I don't think I thank Hubster enough for getting that fire lit each winter morning. It's always so nice to come downstairs and have that orange glow to great me. I pour a cup of coffee that he made before heading off and I sit there, warming my hands, feeling safe and good.
He found this house for us. A coup de foudre, as they say in French. Standing in front of the big green gates, looking at it's beautiful symmetry and enormous windows, he was in love. It's funny how this place has changed us both, made both of us so happy to be in one place. So happy and content that we joke about spreading our ashes in the garden, next to the forever unfinished fence.
There is such a determination in Hubster about getting this place to be exactly as he would like it. Always ideas of how we can improve or change or make nicer the rooms, the space, or the outlook. This place is home and I don't think he, or I, have ever felt so connected to somewhere like we do here. We aren't from here, but we belong here. I know that.

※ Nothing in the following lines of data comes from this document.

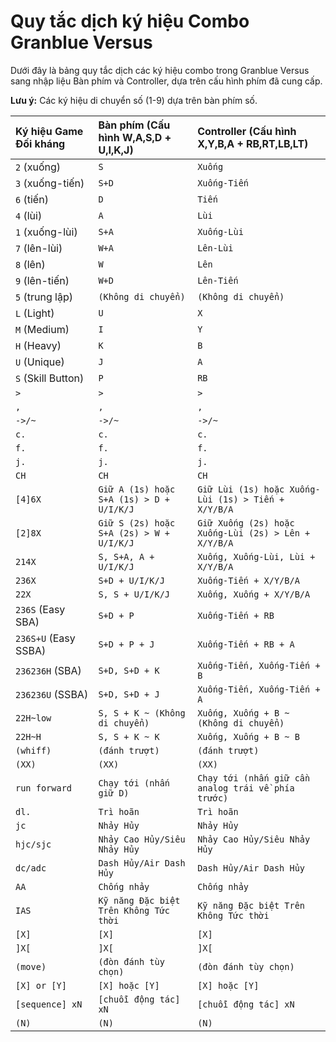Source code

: # Quy tắc dịch ký hiệu Combo Granblue Versus

Dưới đây là bảng quy tắc dịch các ký hiệu combo trong Granblue Versus sang nhập liệu Bàn phím và Controller, dựa trên cấu hình phím đã cung cấp.

**Lưu ý:** Các ký hiệu di chuyển số (1-9) dựa trên bàn phím số.

| Ký hiệu Game Đối kháng | Bàn phím (Cấu hình W,A,S,D + U,I,K,J) | Controller (Cấu hình X,Y,B,A + RB,RT,LB,LT) |
| :--------------------- | :------------------------------------ | :------------------------------------------ |
| `2` (xuống)            | `S`                                   | `Xuống`                                     |
| `3` (xuống-tiến)       | `S+D`                                 | `Xuống-Tiến`                                |
| `6` (tiến)             | `D`                                   | `Tiến`                                      |
| `4` (lùi)              | `A`                                   | `Lùi`                                       |
| `1` (xuống-lùi)        | `S+A`                                 | `Xuống-Lùi`                                 |
| `7` (lên-lùi)          | `W+A`                                 | `Lên-Lùi`                                   |
| `8` (lên)              | `W`                                   | `Lên`                                       |
| `9` (lên-tiến)         | `W+D`                                 | `Lên-Tiến`                                  |
| `5` (trung lập)        | `(Không di chuyển)`                   | `(Không di chuyển)`                         |
| `L` (Light)            | `U`                                   | `X`                                         |
| `M` (Medium)           | `I`                                   | `Y`                                         |
| `H` (Heavy)            | `K`                                   | `B`                                         |
| `U` (Unique)           | `J`                                   | `A`                                         |
| `S` (Skill Button)     | `P`                                   | `RB`                                        |
| `>`                    | `>`                                   | `>`                                         |
| `,`                    | `,`                                   | `,`                                         |
| `->/~`                 | `->/~`                                | `->/~`                                      |
| `c.`                   | `c.`                                  | `c.`                                        |
| `f.`                   | `f.`                                  | `f.`                                        |
| `j.`                   | `j.`                                  | `j.`                                        |
| `CH`                   | `CH`                                  | `CH`                                        |
| `[4]6X`                | `Giữ A (1s) hoặc S+A (1s) > D + U/I/K/J` | `Giữ Lùi (1s) hoặc Xuống-Lùi (1s) > Tiến + X/Y/B/A` |
| `[2]8X`                | `Giữ S (2s) hoặc S+A (2s) > W + U/I/K/J` | `Giữ Xuống (2s) hoặc Xuống-Lùi (2s) > Lên + X/Y/B/A` |
| `214X`                 | `S, S+A, A + U/I/K/J`                 | `Xuống, Xuống-Lùi, Lùi + X/Y/B/A`           |
| `236X`                 | `S+D + U/I/K/J`                       | `Xuống-Tiến + X/Y/B/A`                      |
| `22X`                  | `S, S + U/I/K/J`                      | `Xuống, Xuống + X/Y/B/A`                    |
| `236S` (Easy SBA)      | `S+D + P`                             | `Xuống-Tiến + RB`                           |
| `236S+U` (Easy SSBA)   | `S+D + P + J`                         | `Xuống-Tiến + RB + A`                       |
| `236236H` (SBA)        | `S+D, S+D + K`                        | `Xuống-Tiến, Xuống-Tiến + B`                |
| `236236U` (SSBA)       | `S+D, S+D + J`                        | `Xuống-Tiến, Xuống-Tiến + A`                |
| `22H~low`              | `S, S + K ~ (Không di chuyển)`        | `Xuống, Xuống + B ~ (Không di chuyển)`      |
| `22H~H`                | `S, S + K ~ K`                        | `Xuống, Xuống + B ~ B`                      |
| `(whiff)`              | `(đánh trượt)`                        | `(đánh trượt)`                              |
| `(XX)`                 | `(XX)`                                | `(XX)`                                      |
| `run forward`          | `Chạy tới (nhấn giữ D)`               | `Chạy tới (nhấn giữ cần analog trái về phía trước)` |
| `dl.`                  | `Trì hoãn`                            | `Trì hoãn`                                  |
| `jc`                   | `Nhảy Hủy`                            | `Nhảy Hủy`                                  |
| `hjc/sjc`              | `Nhảy Cao Hủy/Siêu Nhảy Hủy`          | `Nhảy Cao Hủy/Siêu Nhảy Hủy`                |
| `dc/adc`               | `Dash Hủy/Air Dash Hủy`              | `Dash Hủy/Air Dash Hủy`                     |
| `AA`                   | `Chống nhảy`                          | `Chống nhảy`                                |
| `IAS`                  | `Kỹ năng Đặc biệt Trên Không Tức thời` | `Kỹ năng Đặc biệt Trên Không Tức thời`      |
| `[X]`                  | `[X]`                                 | `[X]`                                       |
| `]X[`                  | `]X[`                                 | `]X[`                                       |
| `(move)`               | `(đòn đánh tùy chọn)`                 | `(đòn đánh tùy chọn)`                       |
| `[X] or [Y]`           | `[X] hoặc [Y]`                        | `[X] hoặc [Y]`                              |
| `[sequence] xN`        | `[chuỗi động tác] xN`                 | `[chuỗi động tác] xN`                       |
| `(N)`                  | `(N)`                                 | `(N)`                                       |
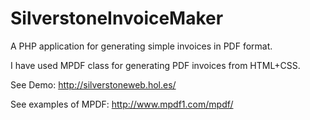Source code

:SilverstoneInvoiceMaker
=======================

A PHP application for generating simple invoices in PDF format.

I have used MPDF class for generating PDF invoices from HTML+CSS.

See Demo: http://silverstoneweb.hol.es/

See examples of MPDF: http://www.mpdf1.com/mpdf/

Our life in this rural world has mellowed us both. Taught us a lot about patience, neighbours, and how to keep the peace. It's also showed us that it doesn't matter how much money you make, you'll never have enough and what's really important is what you do on those days you don't go to the office.
We have been blessed with a beautiful place, a beautiful life, a beautiful family.
I'm going to get that other stove lit now. Make the lounge nice and warm so that when Hubster gets home tonight, he can sit in that room he made lovely and be at ease. I'm glad he loved this house. Just a shame I don't think I'll ever love it as much as I love him.
Happy day after your birthday, sweetie.